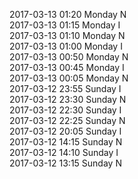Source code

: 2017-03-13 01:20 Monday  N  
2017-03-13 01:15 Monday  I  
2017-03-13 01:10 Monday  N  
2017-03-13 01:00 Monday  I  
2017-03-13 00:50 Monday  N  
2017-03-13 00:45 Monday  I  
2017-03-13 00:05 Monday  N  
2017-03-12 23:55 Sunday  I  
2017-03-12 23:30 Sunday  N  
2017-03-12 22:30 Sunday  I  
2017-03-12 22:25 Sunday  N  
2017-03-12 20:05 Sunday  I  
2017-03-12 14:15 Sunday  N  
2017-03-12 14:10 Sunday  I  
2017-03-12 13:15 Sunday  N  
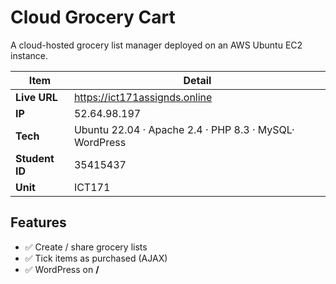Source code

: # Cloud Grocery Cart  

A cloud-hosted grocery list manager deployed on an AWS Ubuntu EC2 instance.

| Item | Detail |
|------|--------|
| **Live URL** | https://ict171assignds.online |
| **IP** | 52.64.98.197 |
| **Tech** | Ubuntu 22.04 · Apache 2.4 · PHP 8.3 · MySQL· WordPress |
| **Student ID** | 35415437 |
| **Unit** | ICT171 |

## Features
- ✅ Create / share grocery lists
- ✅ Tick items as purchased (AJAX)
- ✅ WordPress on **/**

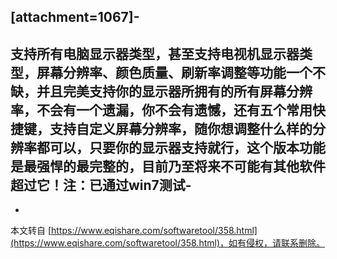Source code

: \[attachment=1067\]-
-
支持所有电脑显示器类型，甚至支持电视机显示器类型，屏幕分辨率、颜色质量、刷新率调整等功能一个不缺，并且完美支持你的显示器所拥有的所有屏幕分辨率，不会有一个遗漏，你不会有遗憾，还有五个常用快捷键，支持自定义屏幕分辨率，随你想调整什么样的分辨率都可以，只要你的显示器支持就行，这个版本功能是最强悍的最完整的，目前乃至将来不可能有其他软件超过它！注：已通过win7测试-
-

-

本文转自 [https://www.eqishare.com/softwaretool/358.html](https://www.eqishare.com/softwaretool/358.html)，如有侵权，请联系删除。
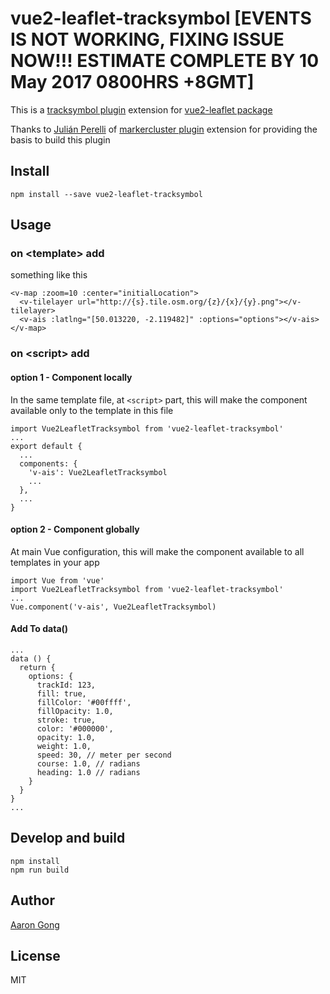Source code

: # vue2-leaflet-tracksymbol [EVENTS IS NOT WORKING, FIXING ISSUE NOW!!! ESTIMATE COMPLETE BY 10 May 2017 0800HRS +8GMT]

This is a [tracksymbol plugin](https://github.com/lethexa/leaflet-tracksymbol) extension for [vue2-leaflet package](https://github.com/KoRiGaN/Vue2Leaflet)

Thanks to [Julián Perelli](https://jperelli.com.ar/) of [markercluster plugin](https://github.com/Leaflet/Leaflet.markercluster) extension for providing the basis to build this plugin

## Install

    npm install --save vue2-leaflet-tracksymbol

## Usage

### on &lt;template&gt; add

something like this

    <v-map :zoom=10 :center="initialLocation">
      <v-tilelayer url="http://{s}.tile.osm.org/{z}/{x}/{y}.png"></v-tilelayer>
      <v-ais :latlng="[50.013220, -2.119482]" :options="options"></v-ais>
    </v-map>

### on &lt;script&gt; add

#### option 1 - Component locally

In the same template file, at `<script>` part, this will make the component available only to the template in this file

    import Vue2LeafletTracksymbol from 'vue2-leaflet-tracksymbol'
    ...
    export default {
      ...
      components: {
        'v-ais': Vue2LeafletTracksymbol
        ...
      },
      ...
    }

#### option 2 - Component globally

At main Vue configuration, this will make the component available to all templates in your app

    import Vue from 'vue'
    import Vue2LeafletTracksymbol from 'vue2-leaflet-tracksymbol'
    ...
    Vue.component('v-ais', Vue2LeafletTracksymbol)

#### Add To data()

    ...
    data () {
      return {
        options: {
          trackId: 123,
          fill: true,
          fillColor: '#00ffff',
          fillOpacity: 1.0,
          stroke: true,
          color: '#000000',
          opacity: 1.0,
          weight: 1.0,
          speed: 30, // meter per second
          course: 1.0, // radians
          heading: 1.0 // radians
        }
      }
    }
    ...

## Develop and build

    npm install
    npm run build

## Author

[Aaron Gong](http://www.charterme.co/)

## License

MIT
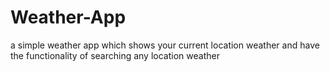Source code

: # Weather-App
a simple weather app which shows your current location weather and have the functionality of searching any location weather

——————————

= Assignment =
Only the pictures are dropped. Otherwise, write out the listing exactly.

= Response to the exercise =
Source code

: 2017-03-13 01:20 Monday  N  
2017-03-13 01:15 Monday  I  
2017-03-13 01:10 Monday  N  
2017-03-13 01:00 Monday  I  
2017-03-13 00:50 Monday  N  
2017-03-13 00:45 Monday  I  
2017-03-13 00:05 Monday  N  
2017-03-12 23:55 Sunday  I  
2017-03-12 23:30 Sunday  N  
2017-03-12 22:30 Sunday  I  
2017-03-12 22:25 Sunday  N  
2017-03-12 20:05 Sunday  I  
2017-03-12 14:15 Sunday  N  
2017-03-12 14:10 Sunday  I  
2017-03-12 13:15 Sunday  N  
Source code

: # Cloud Grocery Cart  

A cloud-hosted grocery list manager deployed on an AWS Ubuntu EC2 instance.

| Item | Detail |
|------|--------|
| **Live URL** | https://ict171assignds.online |
| **IP** | 52.64.98.197 |
| **Tech** | Ubuntu 22.04 · Apache 2.4 · PHP 8.3 · MySQL· WordPress |
| **Student ID** | 35415437 |
| **Unit** | ICT171 |

## Features
- ✅ Create / share grocery lists
- ✅ Tick items as purchased (AJAX)
- ✅ WordPress on **/**

Source code

: \[attachment=1067\]-
-
支持所有电脑显示器类型，甚至支持电视机显示器类型，屏幕分辨率、颜色质量、刷新率调整等功能一个不缺，并且完美支持你的显示器所拥有的所有屏幕分辨率，不会有一个遗漏，你不会有遗憾，还有五个常用快捷键，支持自定义屏幕分辨率，随你想调整什么样的分辨率都可以，只要你的显示器支持就行，这个版本功能是最强悍的最完整的，目前乃至将来不可能有其他软件超过它！注：已通过win7测试-
-

-

本文转自 [https://www.eqishare.com/softwaretool/358.html](https://www.eqishare.com/softwaretool/358.html)，如有侵权，请联系删除。
Source code

: # vue2-leaflet-tracksymbol [EVENTS IS NOT WORKING, FIXING ISSUE NOW!!! ESTIMATE COMPLETE BY 10 May 2017 0800HRS +8GMT]

This is a [tracksymbol plugin](https://github.com/lethexa/leaflet-tracksymbol) extension for [vue2-leaflet package](https://github.com/KoRiGaN/Vue2Leaflet)

Thanks to [Julián Perelli](https://jperelli.com.ar/) of [markercluster plugin](https://github.com/Leaflet/Leaflet.markercluster) extension for providing the basis to build this plugin

## Install

    npm install --save vue2-leaflet-tracksymbol

## Usage

### on &lt;template&gt; add

something like this

    <v-map :zoom=10 :center="initialLocation">
      <v-tilelayer url="http://{s}.tile.osm.org/{z}/{x}/{y}.png"></v-tilelayer>
      <v-ais :latlng="[50.013220, -2.119482]" :options="options"></v-ais>
    </v-map>

### on &lt;script&gt; add

#### option 1 - Component locally

In the same template file, at `<script>` part, this will make the component available only to the template in this file

    import Vue2LeafletTracksymbol from 'vue2-leaflet-tracksymbol'
    ...
    export default {
      ...
      components: {
        'v-ais': Vue2LeafletTracksymbol
        ...
      },
      ...
    }

#### option 2 - Component globally

At main Vue configuration, this will make the component available to all templates in your app

    import Vue from 'vue'
    import Vue2LeafletTracksymbol from 'vue2-leaflet-tracksymbol'
    ...
    Vue.component('v-ais', Vue2LeafletTracksymbol)

#### Add To data()

    ...
    data () {
      return {
        options: {
          trackId: 123,
          fill: true,
          fillColor: '#00ffff',
          fillOpacity: 1.0,
          stroke: true,
          color: '#000000',
          opacity: 1.0,
          weight: 1.0,
          speed: 30, // meter per second
          course: 1.0, // radians
          heading: 1.0 // radians
        }
      }
    }
    ...

## Develop and build

    npm install
    npm run build

## Author

[Aaron Gong](http://www.charterme.co/)

## License

MIT
Source code

: # Weather-App
a simple weather app which shows your current location weather and have the functionality of searching any location weather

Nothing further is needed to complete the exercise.